Fernando Haddad (Economia) vai companhar Lula e não deve ter outros compromissos. 

Simbologia

Cientista Política formada pela Universidade Federal do Estado do Rio de Janeiro e mestranda em Economia Política Internacional na Universidade Federal do Rio de Janeiro, Beatriz Andrade analisa a escolha dos EUA como um dos primeiros países a serem visitados por Lula.

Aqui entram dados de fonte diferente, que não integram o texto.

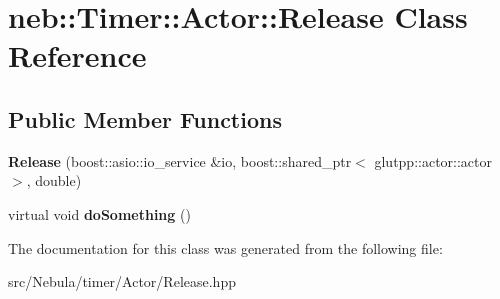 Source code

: \hypertarget{classneb_1_1Timer_1_1Actor_1_1Release}{\section{neb\-:\-:\-Timer\-:\-:\-Actor\-:\-:\-Release \-Class \-Reference}
\label{classneb_1_1Timer_1_1Actor_1_1Release}
}
\subsection*{\-Public \-Member \-Functions}
\begin{DoxyCompactItemize}
\item 
\hypertarget{classneb_1_1Timer_1_1Actor_1_1Release_aa6ad6ac8cf6b278825d5c66580c5b2fb}{{\bfseries \-Release} (boost\-::asio\-::io\-\_\-service \&io, boost\-::shared\-\_\-ptr$<$ glutpp\-::actor\-::actor $>$, double)}\label{classneb_1_1Timer_1_1Actor_1_1Release_aa6ad6ac8cf6b278825d5c66580c5b2fb}

\item 
\hypertarget{classneb_1_1Timer_1_1Actor_1_1Release_aba04f2d6b58f14b55dde7c0f1edeca20}{virtual void {\bfseries do\-Something} ()}\label{classneb_1_1Timer_1_1Actor_1_1Release_aba04f2d6b58f14b55dde7c0f1edeca20}

\end{DoxyCompactItemize}


\-The documentation for this class was generated from the following file\-:\begin{DoxyCompactItemize}
\item 
src/\-Nebula/timer/\-Actor/\-Release.\-hpp\end{DoxyCompactItemize}

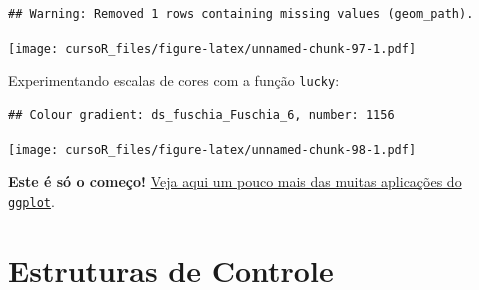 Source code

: \documentclass[]{book}
\newenvironment{Shaded}{\begin{snugshade}}{\end{snugshade}}
\newcommand{\KeywordTok}[1]{\textcolor[rgb]{0.13,0.29,0.53}{\textbf{#1}}}
\newcommand{\DataTypeTok}[1]{\textcolor[rgb]{0.13,0.29,0.53}{#1}}
\newcommand{\DecValTok}[1]{\textcolor[rgb]{0.00,0.00,0.81}{#1}}
\newcommand{\StringTok}[1]{\textcolor[rgb]{0.31,0.60,0.02}{#1}}
\newcommand{\CommentTok}[1]{\textcolor[rgb]{0.56,0.35,0.01}{\textit{#1}}}
\newcommand{\OperatorTok}[1]{\textcolor[rgb]{0.81,0.36,0.00}{\textbf{#1}}}
\newcommand{\NormalTok}[1]{#1}
\theoremstyle{definition}
\theoremstyle{definition}
\theoremstyle{definition}
\theoremstyle{remark}
\begin{document}
\begin{verbatim}
## Warning: Removed 1 rows containing missing values (geom_path).
\end{verbatim}

\texttt{[image: cursoR\_files/figure-latex/unnamed-chunk-97-1.pdf]}

Experimentando escalas de cores com a função \texttt{lucky}:

\begin{Shaded}
\end{Shaded}

\begin{verbatim}
## Colour gradient: ds_fuschia_Fuschia_6, number: 1156
\end{verbatim}

\texttt{[image: cursoR\_files/figure-latex/unnamed-chunk-98-1.pdf]}

\textbf{Este é só o começo!}
\href{http://r-statistics.co/Top50-Ggplot2-Visualizations-MasterList-R-Code.html}{Veja
aqui um pouco mais das muitas aplicações do \texttt{ggplot}}.

\chapter{Estruturas de Controle}\label{loop}
\end{document}
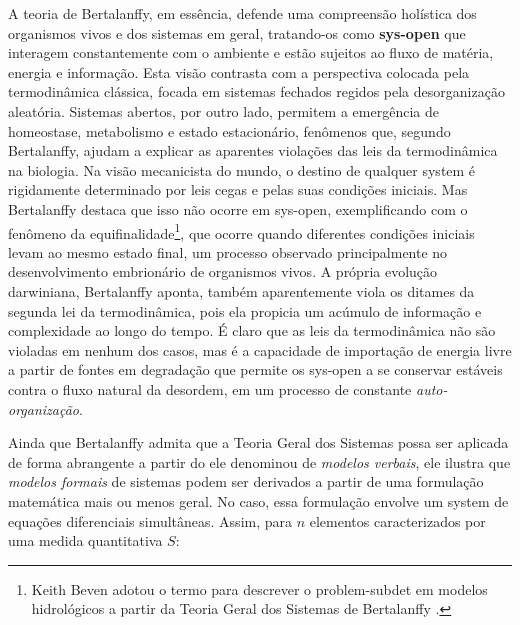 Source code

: \documentclass[./main.tex]{subfiles}
\begin{document}
\par A \gls{teoria} de Bertalanffy, em essência, defende uma compreensão holística dos organismos vivos e dos sistemas em geral, tratando-os como \textbf{\gls{sys-open}} que interagem constantemente com o ambiente e estão sujeitos ao fluxo de matéria, energia e informação. Esta visão contrasta com a perspectiva colocada pela termodinâmica clássica, focada em sistemas fechados regidos pela desorganização aleatória. Sistemas abertos, por outro lado, permitem a emergência de homeostase, metabolismo e estado estacionário, fenômenos que, segundo Bertalanffy, ajudam a explicar as aparentes violações das leis da termodinâmica na biologia. Na visão mecanicista do mundo, o destino de qualquer \gls{system} é rigidamente determinado por leis cegas e pelas suas condições iniciais. Mas Bertalanffy destaca que isso não ocorre em \gls{sys-open}, exemplificando com o fenômeno da equifinalidade\footnote{Keith Beven adotou o termo  para descrever o \gls{problem-subdet} em modelos hidrológicos a partir da Teoria Geral dos Sistemas de Bertalanffy \cite{Beven2012}.}, que ocorre quando diferentes condições iniciais levam ao mesmo estado final, um processo observado principalmente no desenvolvimento embrionário de organismos vivos. A própria evolução darwiniana, Bertalanffy aponta, também aparentemente viola os ditames da segunda lei da termodinâmica, pois ela propicia um acúmulo de informação e complexidade ao longo do tempo. É claro que as leis da termodinâmica não são violadas em nenhum dos casos, mas é a capacidade de importação de energia livre a partir de fontes em degradação que permite os \gls{sys-open} a se conservar estáveis contra o fluxo natural da desordem, em um processo de constante \textit{auto-organização}.

\par Ainda que Bertalanffy admita que a Teoria Geral dos Sistemas possa ser aplicada de forma abrangente a partir do ele denominou de \textit{modelos verbais}, ele ilustra que \textit{modelos formais} de sistemas podem ser derivados a partir de uma formulação matemática mais ou menos geral. No caso, essa formulação envolve um \gls{system} de equações diferenciais simultâneas. Assim, para $n$ elementos caracterizados por uma medida quantitativa $S$:
\end{document}
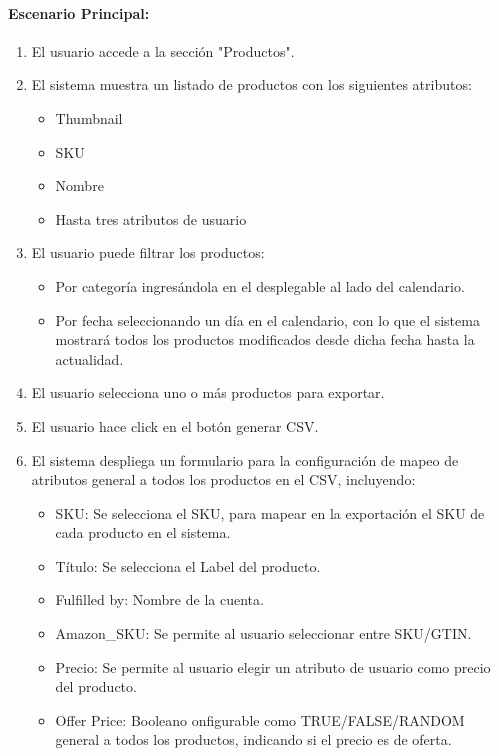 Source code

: \paragraph{Escenario Principal:}
\begin{enumerate}
    \item El usuario accede a la sección "Productos".
    \item El sistema muestra un listado de productos con los siguientes atributos:
    \begin{itemize}
        \item Thumbnail
        \item SKU
        \item Nombre
        \item Hasta tres atributos de usuario
    \end{itemize}
    \item El usuario puede filtrar los productos:
    \begin{itemize}
        \item Por categoría ingresándola en el desplegable al lado del calendario.
        \item Por fecha seleccionando un día en el calendario, con lo que el sistema mostrará todos los productos modificados desde dicha fecha hasta la actualidad.
    \end{itemize}  
    \item El usuario selecciona uno o más productos para exportar.
    \item El usuario hace click en el botón generar CSV.
    \item El sistema despliega un formulario para la configuración de mapeo de atributos general a todos los productos en el CSV, incluyendo:
    \begin{itemize}
        \item SKU: Se selecciona el SKU, para mapear en la exportación el SKU de cada producto en el sistema.
        \item Título: Se selecciona el Label del producto.
        \item Fulfilled by:  Nombre de la cuenta.
        \item Amazon\_SKU: Se permite al usuario seleccionar entre SKU/GTIN.
        \item Precio:  Se permite al usuario elegir un atributo de usuario como precio del producto.
        \item Offer Price: Booleano onfigurable como TRUE/FALSE/RANDOM general a todos los productos, indicando si el precio es de oferta.

\end{itemize}
\end{enumerate}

"Esse ato representa uma mudança central na retomada do diálogo, especialmente, em temas de direitos humanos, ambientais, climáticos - visando a captação de recursos para iniciativas como o Fundo Amazônia. Ainda, em relação às questões de paz e segurança, Lula tem buscado se apresentar como mediador do conflito entre Rússia e Ucrânia, propondo, inclusive, a criação de um “grupo da paz” para pôr fim à guerra que perdura a mais de 300 dias", declarou.

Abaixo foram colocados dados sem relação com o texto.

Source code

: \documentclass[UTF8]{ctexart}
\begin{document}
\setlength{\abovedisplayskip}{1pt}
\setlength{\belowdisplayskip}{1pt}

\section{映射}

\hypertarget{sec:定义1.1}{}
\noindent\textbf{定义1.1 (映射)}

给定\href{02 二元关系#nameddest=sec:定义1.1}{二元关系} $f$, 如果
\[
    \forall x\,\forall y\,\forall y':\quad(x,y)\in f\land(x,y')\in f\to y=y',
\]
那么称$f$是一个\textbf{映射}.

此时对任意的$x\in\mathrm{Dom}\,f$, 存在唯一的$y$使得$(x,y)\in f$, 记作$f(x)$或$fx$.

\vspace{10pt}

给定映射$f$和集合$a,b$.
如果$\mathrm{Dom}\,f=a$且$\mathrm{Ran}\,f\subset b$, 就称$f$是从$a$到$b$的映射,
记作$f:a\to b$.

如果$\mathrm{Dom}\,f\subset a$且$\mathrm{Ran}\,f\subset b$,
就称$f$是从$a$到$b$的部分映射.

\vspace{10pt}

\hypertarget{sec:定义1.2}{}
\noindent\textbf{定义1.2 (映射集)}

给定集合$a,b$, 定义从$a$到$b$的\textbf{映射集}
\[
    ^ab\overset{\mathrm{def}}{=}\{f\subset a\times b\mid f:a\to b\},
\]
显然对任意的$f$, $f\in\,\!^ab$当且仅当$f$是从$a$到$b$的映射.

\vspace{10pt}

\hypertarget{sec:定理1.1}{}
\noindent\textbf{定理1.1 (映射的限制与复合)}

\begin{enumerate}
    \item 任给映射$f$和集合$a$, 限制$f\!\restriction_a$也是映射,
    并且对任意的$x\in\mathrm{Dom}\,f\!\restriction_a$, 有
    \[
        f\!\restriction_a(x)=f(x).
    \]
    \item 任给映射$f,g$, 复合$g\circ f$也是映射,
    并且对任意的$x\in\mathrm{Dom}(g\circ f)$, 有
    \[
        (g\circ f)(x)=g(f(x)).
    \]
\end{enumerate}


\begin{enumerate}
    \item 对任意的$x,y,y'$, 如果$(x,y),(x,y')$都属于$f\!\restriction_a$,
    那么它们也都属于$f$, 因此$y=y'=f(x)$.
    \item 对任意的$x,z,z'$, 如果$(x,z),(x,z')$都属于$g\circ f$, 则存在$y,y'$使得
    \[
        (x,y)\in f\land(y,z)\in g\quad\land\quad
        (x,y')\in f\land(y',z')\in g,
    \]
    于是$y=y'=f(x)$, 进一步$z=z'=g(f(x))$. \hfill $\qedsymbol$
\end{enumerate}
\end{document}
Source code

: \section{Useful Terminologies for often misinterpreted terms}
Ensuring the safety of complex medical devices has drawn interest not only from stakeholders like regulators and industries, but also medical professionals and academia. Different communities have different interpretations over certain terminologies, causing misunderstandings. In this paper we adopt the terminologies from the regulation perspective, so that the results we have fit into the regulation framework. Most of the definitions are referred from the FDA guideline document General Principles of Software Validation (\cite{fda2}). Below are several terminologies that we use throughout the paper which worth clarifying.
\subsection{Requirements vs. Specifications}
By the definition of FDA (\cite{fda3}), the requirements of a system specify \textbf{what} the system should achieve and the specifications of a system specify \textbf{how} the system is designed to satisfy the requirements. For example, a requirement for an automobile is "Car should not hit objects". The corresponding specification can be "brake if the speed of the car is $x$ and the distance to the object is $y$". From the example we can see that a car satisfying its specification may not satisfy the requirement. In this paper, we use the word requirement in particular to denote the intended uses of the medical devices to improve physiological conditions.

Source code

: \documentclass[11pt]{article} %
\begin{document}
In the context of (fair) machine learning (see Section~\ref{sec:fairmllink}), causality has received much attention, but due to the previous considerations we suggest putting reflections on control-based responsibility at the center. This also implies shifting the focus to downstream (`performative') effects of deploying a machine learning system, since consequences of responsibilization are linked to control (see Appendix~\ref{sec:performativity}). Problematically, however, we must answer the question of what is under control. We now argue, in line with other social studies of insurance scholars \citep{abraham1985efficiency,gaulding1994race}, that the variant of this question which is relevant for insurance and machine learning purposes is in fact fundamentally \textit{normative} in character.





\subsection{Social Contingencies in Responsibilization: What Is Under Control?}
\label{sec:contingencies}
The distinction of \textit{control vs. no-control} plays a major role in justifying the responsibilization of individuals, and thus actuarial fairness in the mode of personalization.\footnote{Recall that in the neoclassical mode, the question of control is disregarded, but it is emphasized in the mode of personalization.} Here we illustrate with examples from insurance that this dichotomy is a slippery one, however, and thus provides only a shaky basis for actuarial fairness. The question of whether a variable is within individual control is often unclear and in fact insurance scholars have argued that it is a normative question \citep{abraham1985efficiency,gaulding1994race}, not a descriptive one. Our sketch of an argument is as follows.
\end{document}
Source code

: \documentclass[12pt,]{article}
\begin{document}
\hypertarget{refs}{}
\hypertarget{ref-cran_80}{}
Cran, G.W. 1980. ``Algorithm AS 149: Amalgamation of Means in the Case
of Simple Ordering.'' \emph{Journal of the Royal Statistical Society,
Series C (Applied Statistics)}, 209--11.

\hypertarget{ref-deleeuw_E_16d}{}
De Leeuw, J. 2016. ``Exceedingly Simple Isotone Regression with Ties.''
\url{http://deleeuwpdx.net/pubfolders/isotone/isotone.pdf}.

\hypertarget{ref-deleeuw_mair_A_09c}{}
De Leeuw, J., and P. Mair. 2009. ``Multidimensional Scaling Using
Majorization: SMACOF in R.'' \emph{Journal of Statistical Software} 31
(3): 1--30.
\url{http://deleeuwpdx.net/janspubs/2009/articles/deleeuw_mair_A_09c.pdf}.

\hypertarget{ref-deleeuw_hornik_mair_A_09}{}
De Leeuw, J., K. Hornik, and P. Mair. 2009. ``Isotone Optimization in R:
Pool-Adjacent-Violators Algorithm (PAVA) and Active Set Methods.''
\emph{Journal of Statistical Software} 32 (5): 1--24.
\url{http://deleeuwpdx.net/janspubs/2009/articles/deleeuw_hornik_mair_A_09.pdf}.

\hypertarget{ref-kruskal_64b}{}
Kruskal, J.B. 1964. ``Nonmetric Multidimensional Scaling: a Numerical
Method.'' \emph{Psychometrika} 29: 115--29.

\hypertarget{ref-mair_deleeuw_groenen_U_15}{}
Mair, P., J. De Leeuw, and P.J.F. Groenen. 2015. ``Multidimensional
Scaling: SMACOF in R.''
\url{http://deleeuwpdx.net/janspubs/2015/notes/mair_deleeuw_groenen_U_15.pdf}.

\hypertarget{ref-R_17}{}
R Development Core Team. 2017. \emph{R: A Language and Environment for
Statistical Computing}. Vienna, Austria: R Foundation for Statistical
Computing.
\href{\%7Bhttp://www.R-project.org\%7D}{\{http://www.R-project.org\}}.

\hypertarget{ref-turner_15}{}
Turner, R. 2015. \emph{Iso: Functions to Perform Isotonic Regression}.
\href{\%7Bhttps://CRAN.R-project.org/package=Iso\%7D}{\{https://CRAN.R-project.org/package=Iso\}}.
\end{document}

No entanto, a cientista política destaca que Lula precisa ter cuidado considerando "as tensões e o momento atual das relações dos Estados Unidos com a Venezuela, a Rússia, Cuba, e, sobretudo, a China - principal parceiro comercial e investidor do Brasil".

Parceiros comerciais 

Assim como Beatriz Andrade, outros especialistas também ressaltam que os Estados Unidos são um dos principais parceiros comerciais do Brasil, assim como a China. Segundo dados do governo federal, na área de Comércio Exterior, o país apresenta uma trajetória de crescimento de importação e exportação nos últimos anos.  

A advogada especializada em direito internacional, Glória Caixeta, destaca: “No último governo (2018 - 2022), segundo dados oficiais do portal ComexStat, o Brasil importou e exportou dos EUA o valor de 147 bilhões de dólares, comparados com 128 bilhões de dólares do governo Dilma (2016- 2018). Com a visita do Presidente Lula aos EUA, espera-se que a economia bilateral se mantenha em crescimento como mostram os dados do último governo”, 

Na mesma linha, José Niemeyer lembrou que os EUA são grandes importadores do Brasil de produtos semi-industrializados e agrícolas, e que muitas empresas americanas investem no país.  

“É uma viagem internacional de peso. Por mais que hoje, no sistema internacional, exista uma impressão de que os EUA estão perdendo poder relativo (para a China), é muito importante que o Brasil continue como um aliado preferencial dos Estados Unidos”. 

Imigração em pauta 

O professor de Relações Internacionais do IBMEC estima que um dos temas a serem tratados na agenda entre os dois países é imigração de brasileiros. Para Niemeyer, essa é uma questão “sensível” uma vez que muitas pessoas deixam o Brasil em busca de melhores oportunidades no outro lado do continente.  

“É preciso também se perceber algumas questões mais particulares, como, por exemplo, Lula vai tratar de um assunto que parece mais específico e mais importante, que é a questão dos vistos de brasileiros que querem imigrar para os Estados Unidos. Essa é uma questão sempre sensível, porque há um fluxo muito grande de imigrantes que querem viver nos Estados Unidos, seja como estudante, seja criando negócios”.